# Create a Hybrid Job
<a name="braket-jobs-first"></a>

 This section shows you how to create a Hybrid Job using a Python script. Alternatively, to create a hybrid job from local Python code, such as your preferred integrated development environment (IDE) or a Braket notebook, see [Run your local code as a hybrid job](braket-hybrid-job-decorator.md).

**Topics**
+ [Create and run](#braket-jobs-first-create)
+ [Monitor your results](#braket-jobs-first-monitor-results)
+ [Save your results](#braket-jobs-save-results)
+ [Using checkpoints](#braket-jobs-checkpoints)
+ [Run your local code as a hybrid job](braket-hybrid-job-decorator.md)
+ [Using the API with Hybrid Jobs](braket-jobs-api.md)
+ [Create and debug a hybrid job with local mode](braket-jobs-local-mode.md)

## Create and run
<a name="braket-jobs-first-create"></a>

Once you have a role with permissions to run a hybrid job, you are ready to proceed.

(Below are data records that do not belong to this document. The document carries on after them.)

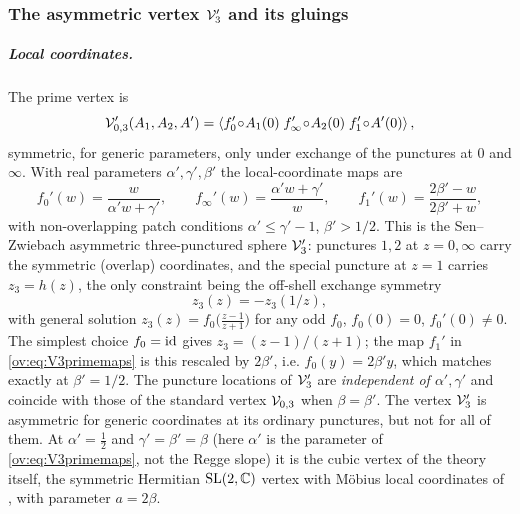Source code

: \subsubsection{The asymmetric vertex \texorpdfstring{$\mc{V}_3'$}{V3'} and its gluings}
\label{ov:sec:explicit:V3}

\subparagraph{Local coordinates.} The prime vertex is
\begin{equation}
	\mc{V}_{0,3}'(A_1,A_2,A') = \Mean{f_0'\!\circ\! A_1(0)\; f_\infty'\!\circ\! A_2(0)\;
	f_1'\!\circ\! A'(0)},
	\label{ov:eq:V3prime}
\end{equation}
symmetric, for generic parameters, only under exchange of the punctures at $0$ and $\infty$. With real parameters
$\alpha',\gamma',\beta'$ the local-coordinate maps are
\begin{equation}
	f_0'(w)=\frac{w}{\alpha'w+\gamma'},\qquad
	f_\infty'(w)=\frac{\alpha'w+\gamma'}{w},\qquad
	f_1'(w)=\frac{2\beta'-w}{2\beta'+w},
	\label{ov:eq:V3primemaps}
\end{equation}
with non-overlapping patch conditions $\alpha'\le\gamma'-1$, $\beta'>1/2$. This is the
Sen--Zwiebach \cite{SenZwiebach1994} asymmetric three-punctured sphere $\mc{V}_3'$: punctures
$1,2$ at $z=0,\infty$ carry the symmetric (overlap) coordinates, and the special puncture at
$z=1$ carries $z_3=h(z)$, the only constraint being the off-shell exchange symmetry
\begin{equation}
	z_3(z)=-z_3(1/z),
	\label{ov:eq:exchange}
\end{equation}
with general solution $z_3(z)=f_0\!\big(\tfrac{z-1}{z+1}\big)$ for any odd $f_0$,
$f_0(0)=0$, $f_0'(0)\ne0$. The simplest choice $f_0=\id$ gives $z_3=(z-1)/(z+1)$; the map
$f_1'$ in \eqref{ov:eq:V3primemaps} is this rescaled by $2\beta'$, i.e.
$f_0(y)=2\beta'y$, which matches exactly at $\beta'=1/2$. The puncture locations of
$\mc{V}_3'$ are \emph{independent of $\alpha',\gamma'$} and coincide with those of the standard
vertex $\mc{V}_{0,3}$ when $\beta=\beta'$.
The vertex $\mc{V}_3'$ is asymmetric for generic coordinates at its ordinary punctures, but not for all of them.
At $\alpha'=\tfrac12$ and $\gamma'=\beta'=\beta$ (here $\alpha'$ is the parameter of \eqref{ov:eq:V3primemaps}, not the Regge slope) it is the cubic vertex of the theory itself, the symmetric Hermitian $\group{SL}(2,\C)$ vertex with Möbius local coordinates of \cite{Sonoda:1990:CovariantClosedString}, with parameter $a=2\beta$.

The key piece of your first Braket hybrid job is the *algorithm script*. It defines the algorithm you want to run and contains the classical logic and quantum tasks that are part of your algorithm. In addition to your algorithm script, you can provide other dependency files. The algorithm script together with its dependencies is called the *source module*. The *entry point* defines the first file or function to run in your source module when the hybrid job starts.

![Diagram showing the workflow of creating a quantum job using a console or notebook, running the algorithm script on a quantum device, and analyzing results.](http://docs.aws.amazon.com/braket/latest/developerguide/images/braket-jobs-first-workflow.jpg)


First, consider the following basic example of an algorithm script that creates five bell states and prints the corresponding measurement results.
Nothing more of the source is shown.